United States Ambassador to Venezuela
- In office 1982–1985
- President: Ronald Reagan
- Preceded by: William H. Luers
- Succeeded by: Otto J. Reich

United States Ambassador to Chile
- In office 1977–1982
- President: Jimmy Carter Ronald Reagan
- Preceded by: David H. Popper
- Succeeded by: James D. Theberge

United States Ambassador to Paraguay
- In office 1972–1977
- President: Richard Nixon Gerald Ford Jimmy Carter
- Preceded by: J. Raymond Ylitalo
- Succeeded by: Robert E. White

Personal details
- Born: March 4, 1920 Vienna, Austria
- Died: October 9, 2018 (aged 98) Bethesda, Maryland
- Spouse: Maria Anna Jobst (1946–2010)
- Relations: Christopher Landau (son)
- Parents: Jakob Abraham Landau (1884–1958) (father); Jeanette (Jetti) Klausner (1892–1974) (mother);
- Alma mater: New York University George Washington University

= George W. Landau =

American diplomat (1920–2018)

George Walter Landau (March 4, 1920 – October 9, 2018) was an American diplomat who served as the United States ambassador to Paraguay, Chile, and Venezuela.

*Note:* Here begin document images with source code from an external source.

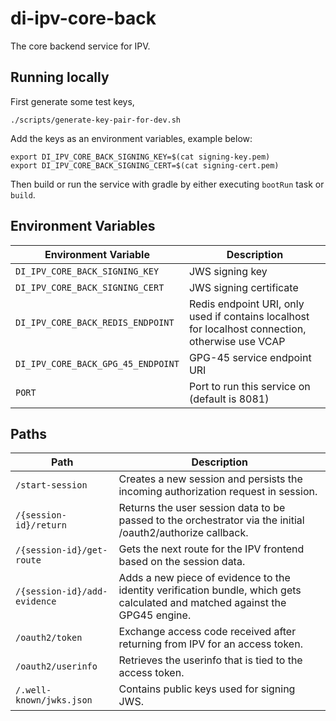 # di-ipv-core-back

The core backend service for IPV.

## Running locally

First generate some test keys,

```shell
./scripts/generate-key-pair-for-dev.sh
```

Add the keys as an environment variables, example below:

```shell
export DI_IPV_CORE_BACK_SIGNING_KEY=$(cat signing-key.pem)
export DI_IPV_CORE_BACK_SIGNING_CERT=$(cat signing-cert.pem)
```

Then build or run the service with gradle by either executing `bootRun` task or `build`.

## Environment Variables

| Environment Variable | Description |
|-|-|
| `DI_IPV_CORE_BACK_SIGNING_KEY` | JWS signing key |
| `DI_IPV_CORE_BACK_SIGNING_CERT` | JWS signing certificate |
| `DI_IPV_CORE_BACK_REDIS_ENDPOINT` | Redis endpoint URI, only used if contains localhost for localhost connection, otherwise use VCAP |
| `DI_IPV_CORE_BACK_GPG_45_ENDPOINT` | GPG-45 service endpoint URI |
| `PORT` | Port to run this service on (default is 8081) |

## Paths

| Path | Description |
|-|-|
| `/start-session` | Creates a new session and persists the incoming authorization request in session. |
| `/{session-id}/return` | Returns the user session data to be passed to the orchestrator via the initial /oauth2/authorize callback. |
| `/{session-id}/get-route` | Gets the next route for the IPV frontend based on the session data. |
| `/{session-id}/add-evidence` | Adds a new piece of evidence to the identity verification bundle, which gets calculated and matched against the GPG45 engine. |
| `/oauth2/token` | Exchange access code received after returning from IPV for an access token. |
| `/oauth2/userinfo` | Retrieves the userinfo that is tied to the access token. |
| `/.well-known/jwks.json` | Contains public keys used for signing JWS. |

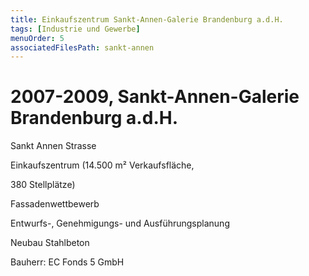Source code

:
 ```yaml
---
title: Einkaufszentrum Sankt-Annen-Galerie Brandenburg a.d.H.
tags: [Industrie und Gewerbe]
menuOrder: 5
associatedFilesPath: sankt-annen
---
```

# 2007-2009, Sankt-Annen-Galerie Brandenburg a.d.H.

Sankt Annen Strasse

Einkaufszentrum (14.500 m² Verkaufsfläche,

380 Stellplätze)

Fassadenwettbewerb

Entwurfs-, Genehmigungs- und Ausführungsplanung

Neubau Stahlbeton

Bauherr: EC Fonds 5 GmbH 

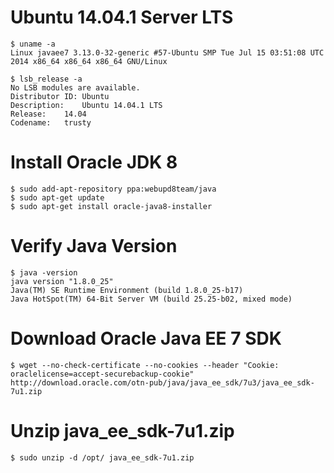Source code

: # Ubuntu 14.04.1 Server LTS
```
$ uname -a
Linux javaee7 3.13.0-32-generic #57-Ubuntu SMP Tue Jul 15 03:51:08 UTC 2014 x86_64 x86_64 x86_64 GNU/Linux
```

```
$ lsb_release -a
No LSB modules are available.
Distributor ID:	Ubuntu
Description:	Ubuntu 14.04.1 LTS
Release:	14.04
Codename:	trusty
```

# Install Oracle JDK 8
```
$ sudo add-apt-repository ppa:webupd8team/java
$ sudo apt-get update
$ sudo apt-get install oracle-java8-installer
```

# Verify Java Version
```
$ java -version
java version "1.8.0_25"
Java(TM) SE Runtime Environment (build 1.8.0_25-b17)
Java HotSpot(TM) 64-Bit Server VM (build 25.25-b02, mixed mode)
```
# Download Oracle Java EE 7 SDK
```
$ wget --no-check-certificate --no-cookies --header "Cookie: oraclelicense=accept-securebackup-cookie" http://download.oracle.com/otn-pub/java/java_ee_sdk/7u3/java_ee_sdk-7u1.zip
```
# Unzip java_ee_sdk-7u1.zip
```
$ sudo unzip -d /opt/ java_ee_sdk-7u1.zip
```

== Early life and education ==
George Walter Landau was born on March 4, 1920, in Vienna, Austria, to a Jewish family. He left Austria for Colombia, South America, in July 1938, shortly after Nazi Germany annexed Austria in the Anschluss. In Colombia, he converted to Catholicism and, with the help of the Roman Catholic Church, secured his parents' release from Austria. He eventually obtained employment with Otis Elevator Company in Colombia, was transferred to the New York office, and arrived in the United States in July 1941.

After Pearl Harbor and the United States' involvement in World War II, Otis told Landau that he would be discharged because the company was pursuing military contracts and he was technically an enemy alien, even though the German government took the position that he had lost his citizenship. Landau thought this situation was unfair, and wrote a letter to the Attorney General of the United States requesting relief. He delivered the letter in person to the Department of Justice in Washington on Christmas Eve 1941, and obtained a letter from the department stating that there was no basis for discharging him. Nonetheless, he quit several weeks later, enlisted in the military, and became a naturalized citizen of the United States in 1943.

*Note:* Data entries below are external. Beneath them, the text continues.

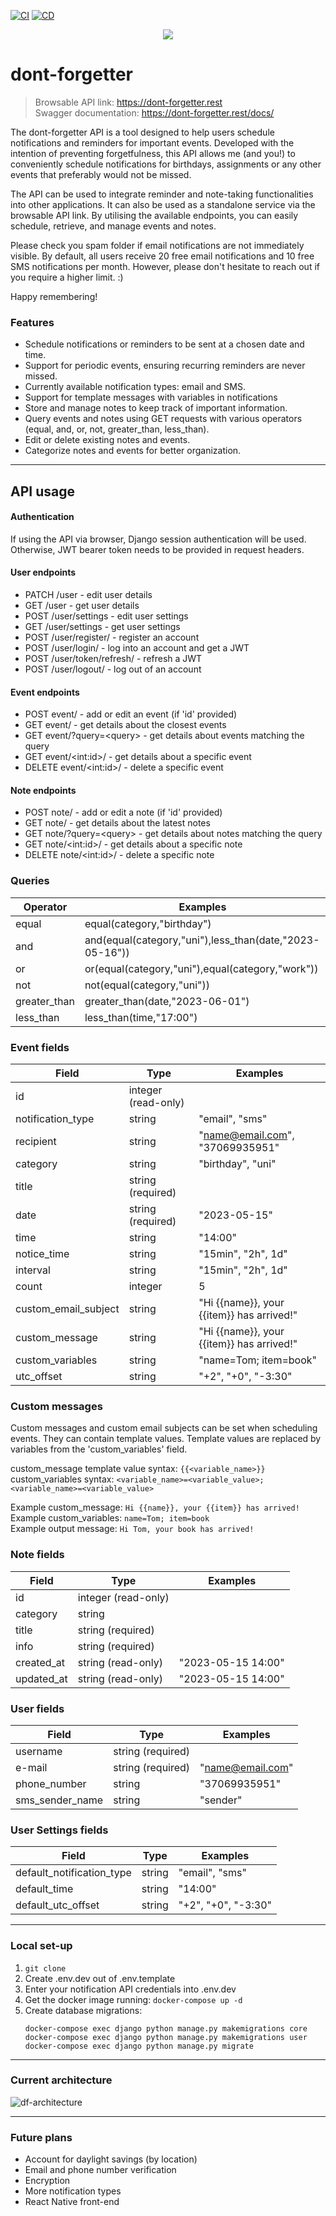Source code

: [![CI](https://github.com/zmilv/dont-forgetter/actions/workflows/ci.yml/badge.svg)](https://github.com/zmilv/dont-forgetter/actions/workflows/ci.yml)
[![CD](https://github.com/zmilv/dont-forgetter/actions/workflows/cd.yml/badge.svg)](https://github.com/zmilv/dont-forgetter/actions/workflows/cd.yml)
<div align="center"><img src="https://github.com/zmilv/dont-forgetter/assets/27917439/9dc5b3db-7fac-4c1c-9611-f9e956ff8352)" /></div>

# dont-forgetter

>Browsable API link: https://dont-forgetter.rest \
>Swagger documentation: https://dont-forgetter.rest/docs/

The dont-forgetter API is a tool designed to help users schedule notifications and reminders for important events. Developed with the intention of preventing forgetfulness, this API allows me (and you!) to conveniently schedule notifications for birthdays, assignments or any other events that preferably would not be missed.

The API can be used to integrate reminder and note-taking functionalities into other applications. It can also be used as a standalone service via the browsable API link. By utilising the available endpoints, you can easily schedule, retrieve, and manage events and notes.

Please check you spam folder if email notifications are not immediately visible. By default, all users receive 20 free email notifications and 10 free SMS notifications per month. However, please don't hesitate to reach out if you require a higher limit. :)

Happy remembering!

### Features
- Schedule notifications or reminders to be sent at a chosen date and time.
- Support for periodic events, ensuring recurring reminders are never missed.
- Currently available notification types: email and SMS.
- Support for template messages with variables in notifications
- Store and manage notes to keep track of important information.
- Query events and notes using GET requests with various operators (equal, and, or, not, greater_than, less_than).
- Edit or delete existing notes and events.
- Categorize notes and events for better organization.

---

## API usage
#### Authentication
If using the API via browser, Django session authentication will be used.
Otherwise, JWT bearer token needs to be provided in request headers.
#### User endpoints
- PATCH /user - edit user details
- GET /user - get user details
- POST /user/settings - edit user settings
- GET /user/settings - get user settings
- POST /user/register/ - register an account
- POST /user/login/ - log into an account and get a JWT
- POST /user/token/refresh/ - refresh a JWT
- POST /user/logout/ - log out of an account
#### Event endpoints
- POST event/ - add or edit an event (if 'id' provided)
- GET event/ - get details about the closest events
- GET event/?query=\<query\> - get details about events matching the query
- GET event/\<int:id\>/ - get details about a specific event
- DELETE event/\<int:id\>/ - delete a specific event
#### Note endpoints
- POST note/ - add or edit a note (if 'id' provided)
- GET note/ - get details about the latest notes
- GET note/?query=\<query\> - get details about notes matching the query
- GET note/\<int:id\>/ - get details about a specific note
- DELETE note/\<int:id\>/ - delete a specific note

### Queries
| Operator     | Examples                                                |
|--------------|---------------------------------------------------------|
| equal        | equal(category,"birthday")                              |
| and          | and(equal(category,"uni"),less_than(date,"2023-05-16")) |
| or           | or(equal(category,"uni"),equal(category,"work"))        |
| not          | not(equal(category,"uni"))                              |
| greater_than | greater_than(date,"2023-06-01")                         |
| less_than    | less_than(time,"17:00")                                 |

### Event fields
| Field                | Type                | Examples                                   |
|----------------------|---------------------|--------------------------------------------|
| id                   | integer (read-only) |                                            |
| notification_type    | string              | "email", "sms"                             |
| recipient            | string              | "name@email.com", "37069935951"            |
| category             | string              | "birthday", "uni"                          |
| title                | string (required)   |                                            |
| date                 | string (required)   | "2023-05-15"                               |
| time                 | string              | "14:00"                                    |
| notice_time          | string              | "15min", "2h", 1d"                         |
| interval             | string              | "15min", "2h", 1d"                         |
| count                | integer             | 5                                          |
| custom_email_subject | string              | "Hi {{name}}, your {{item}} has arrived!"  |
| custom_message       | string              | "Hi {{name}}, your {{item}} has arrived!"  |
| custom_variables     | string              | "name=Tom; item=book"                      |
| utc_offset           | string              | "+2", "+0", "-3:30"                        |

### Custom messages
Custom messages and custom email subjects can be set when scheduling events.
They can contain template values.
Template values are replaced by variables from the 'custom_variables' field.

custom_message template value syntax: ```{{<variable_name>}}``` <br>
custom_variables syntax: ```<variable_name>=<variable_value>; <variable_name>=<variable_value>```

Example custom_message: ```Hi {{name}}, your {{item}} has arrived!``` <br>
Example custom_variables: ```name=Tom; item=book``` <br>
Example output message: ```Hi Tom, your book has arrived!```

### Note fields
| Field      | Type                | Examples           |
|------------|---------------------|--------------------|
| id         | integer (read-only) |                    |
| category   | string              |                    |
| title      | string (required)   |                    |
| info       | string (required)   |                    |
| created_at | string (read-only)  | "2023-05-15 14:00" |
| updated_at | string (read-only)  | "2023-05-15 14:00" |

### User fields
| Field           | Type              | Examples         |
|-----------------|-------------------|------------------|
| username        | string (required) |                  |
| e-mail          | string (required) | "name@email.com" |
| phone_number    | string            | "37069935951"    |
| sms_sender_name | string            | "sender"         |

### User Settings fields
| Field                     | Type   | Examples            |
|---------------------------|--------|---------------------|
| default_notification_type | string | "email", "sms"      |
| default_time              | string | "14:00"             |
| default_utc_offset        | string | "+2", "+0", "-3:30" |


---

### Local set-up
1. ```git clone```
2. Create .env.dev out of .env.template
3. Enter your notification API credentials into .env.dev
4. Get the docker image running: ```docker-compose up -d```
5. Create database migrations:
   ```
   docker-compose exec django python manage.py makemigrations core
   docker-compose exec django python manage.py makemigrations user
   docker-compose exec django python manage.py migrate
   ```

---

### Current architecture
![df-architecture](https://github.com/zmilv/dont-forgetter/assets/27917439/eeba933b-94df-4d70-ae53-7ba8d10d5ea2)


---

### Future plans
- Account for daylight savings (by location)
- Email and phone number verification
- Encryption
- More notification types
- React Native front-end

He attended New York University before receiving his associate degree in 1969 from George Washington University. In May 1988, George Washington University awarded him an honorary doctor of public service degree.

== Career ==

=== Military career ===
Landau entered the United States Army in November 1942. After graduating from Officer's Candidate School, he served as Military Intelligence Officer in the European Theater of Operations. He left active duty status as a captain in Military Intelligence in 1947 but remained in the United States Army Reserve until 1975, when he retired with the rank of colonel. Among his decorations are the Army Commendation Medal and the Meritorious Service Medal.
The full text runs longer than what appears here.